Correspondance de Voltaire/1766/Lettre 6272

Correspondance : année 1766GarnierŒuvres complètes de Voltaire, tome 44 (p. 223).

6272. — À M.  HENNIN.
Ferney, 15 février.

J ai l’honneur, monsieur, de vous envoyer le petit catafalque de campagne. On ne dira pas de celui-là :


Et dans ces grands tombeaux où leurs âmes hautaines
Et dans cFont encore les vaines,
Et dans cIls sont mangés des vers.

(Malherbe, paraph. du Ps. cxlv.)

Il n’y aura ni vers ni âme. M.  Racle viendra ajuster cette triste décoration, et sera à vos ordres. Je voudrais bien y être aussi, mon cœur y est ; mais si l’esprit est prompt, la chair est faible[1], je ne puis quitter le coin du feu.

J’ai entendu votre canon, tandis que vous buviez ; nous avons bu à votre santé au bruit de ce tintamarre. Quand les médiateurs suisses viendront, les Genevois ne tireront pas leur poudre aux moineaux. On dit que ces médiateurs sont d’une taille énorme, et que le syndic l’Agneau leur passera entre les jambes.

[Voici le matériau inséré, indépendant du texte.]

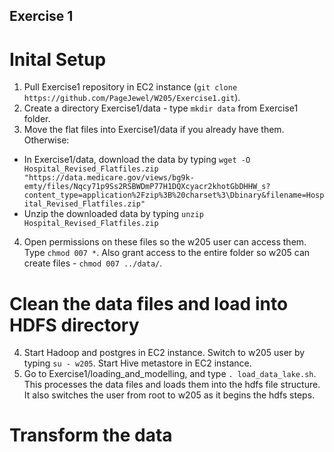 ## Exercise 1

# Inital Setup
1. Pull Exercise1 repository in EC2 instance (`git clone https://github.com/PageJewel/W205/Exercise1.git`).
2. Create a directory Exercise1/data - type `mkdir data` from Exercise1 folder.
3. Move the flat files into Exercise1/data if you already have them. Otherwise:
- In Exercise1/data, download the data by typing `wget -O Hospital_Revised_Flatfiles.zip "https://data.medicare.gov/views/bg9k-emty/files/Nqcy71p9Ss2RSBWDmP77H1DQXcyacr2khotGbDHHW_s?content_type=application%2Fzip%3B%20charset%3\Dbinary&filename=Hospital_Revised_Flatfiles.zip"`
- Unzip the downloaded data by typing `unzip Hospital_Revised_Flatfiles.zip`
4. Open permissions on these files so the w205 user can access them. Type `chmod 007 *`. Also grant access to the entire folder so w205 can create files - `chmod 007 ../data/`.

# Clean the data files and load into HDFS directory
4. Start Hadoop and postgres in EC2 instance. Switch to w205 user by typing `su - w205`. Start Hive metastore in EC2 instance.
5. Go to Exercise1/loading_and_modelling, and type `. load_data_lake.sh`. This processes the data files and loads them into the hdfs file structure. It also switches the user from root to w205 as it begins the hdfs steps.

# Transform the data
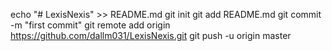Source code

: echo "# LexisNexis" >> README.md
git init
git add README.md
git commit -m "first commit"
git remote add origin https://github.com/dallm031/LexisNexis.git
git push -u origin master
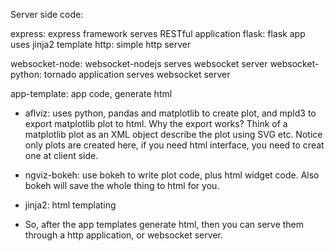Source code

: Server side code:


express: express framework serves RESTful application
flask: flask app uses jinja2 template
http: simple http server

websocket-node: websocket-nodejs serves websocket server
websocket-python: tornado application serves websocket server

app-template: app code, generate html

  - aflviz: uses python, pandas and matplotlib to create plot, and mpld3 to export matplotlib plot to html.  Why the export works? Think of a matplotlib plot as an XML object describe the plot using SVG etc. Notice only plots are created here, if you need html interface, you need to creat one at client side.


  - ngviz-bokeh: use bokeh to write plot code, plus html widget code. Also bokeh will save the whole thing to html for you.

  - jinja2: html templating

  - So, after the app templates generate html, then you can serve them through a http application, or websocket server.
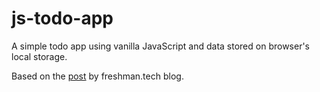 # js-todo-app
A simple todo app using vanilla JavaScript and data stored on browser's local storage.

Based on the [post](https://freshman.tech/todo-list/#render-the-todo-items) by freshman.tech blog.
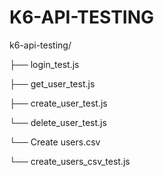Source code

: # K6-API-TESTING

k6-api-testing/

├── login_test.js

├── get_user_test.js

├── create_user_test.js

└── delete_user_test.js

└── Create users.csv

└── create_users_csv_test.js
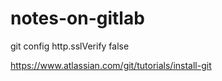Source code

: # notes-on-gitlab

git config http.sslVerify false

https://www.atlassian.com/git/tutorials/install-git
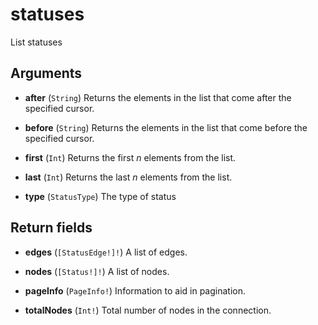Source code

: # statuses

List statuses

## Arguments

-   **after** (`String`)
    Returns the elements in the list that come after the specified cursor.

-   **before** (`String`)
    Returns the elements in the list that come before the specified cursor.

-   **first** (`Int`)
    Returns the first _n_ elements from the list.

-   **last** (`Int`)
    Returns the last _n_ elements from the list.

-   **type** (`StatusType`)
    The type of status

## Return fields

-   **edges** (`[StatusEdge!]!`)
    A list of edges.

-   **nodes** (`[Status!]!`)
    A list of nodes.

-   **pageInfo** (`PageInfo!`)
    Information to aid in pagination.

-   **totalNodes** (`Int!`)
    Total number of nodes in the connection.
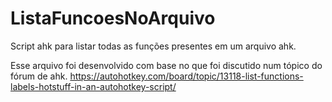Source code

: # ListaFuncoesNoArquivo
Script ahk para listar todas as funções presentes em um arquivo ahk.

Esse arquivo foi desenvolvido com base no que foi discutido num tópico do fórum de ahk.
https://autohotkey.com/board/topic/13118-list-functions-labels-hotstuff-in-an-autohotkey-script/
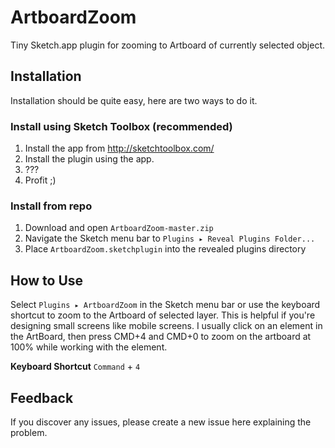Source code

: # ArtboardZoom
Tiny Sketch.app plugin for zooming to Artboard of currently selected object.

## Installation
Installation should be quite easy, here are two ways to do it.

### Install using Sketch Toolbox (recommended)
1. Install the app from http://sketchtoolbox.com/
2. Install the plugin using the app.
3. ???
4. Profit ;)

### Install from repo
1. Download and open `ArtboardZoom-master.zip`
2. Navigate the Sketch menu bar to `Plugins ▸ Reveal Plugins Folder...`
3. Place `ArtboardZoom.sketchplugin` into the revealed plugins directory

## How to Use
Select `Plugins ▸ ArtboardZoom` in the Sketch menu bar or use the keyboard shortcut to zoom to the Artboard of selected layer. This is helpful if you're designing small screens like mobile screens. I usually click on an element in the ArtBoard, then press CMD+4 and CMD+0 to zoom on the artboard at 100% while working with the element.

**Keyboard Shortcut**
`Command` + `4`

## Feedback
If you discover any issues, please create a new issue here explaining the problem.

Il est venu aujourd’hui au chevet de mon lit deux filles de Genève, jeunes et jolies ; je leur ai demandé ce qu’elles voulaient. Elles m’ont dit qu’elles avaient des besoins ; je n’étais point du tout en état de les satisfaire. Je leur ai fait donner à déjeuner et de l’argent le plus innocemment du monde. Je leur conseille de venir à votre lever, mais l’une après l’autre, afin que vous ayez la liberté de satisfaire à leurs besoins pressants. Nous en avons un très-grand d’avoir l’honneur de vous voir. V.

  1. Matthieu, xxvi, 41 ; et Marc, xiv, 38.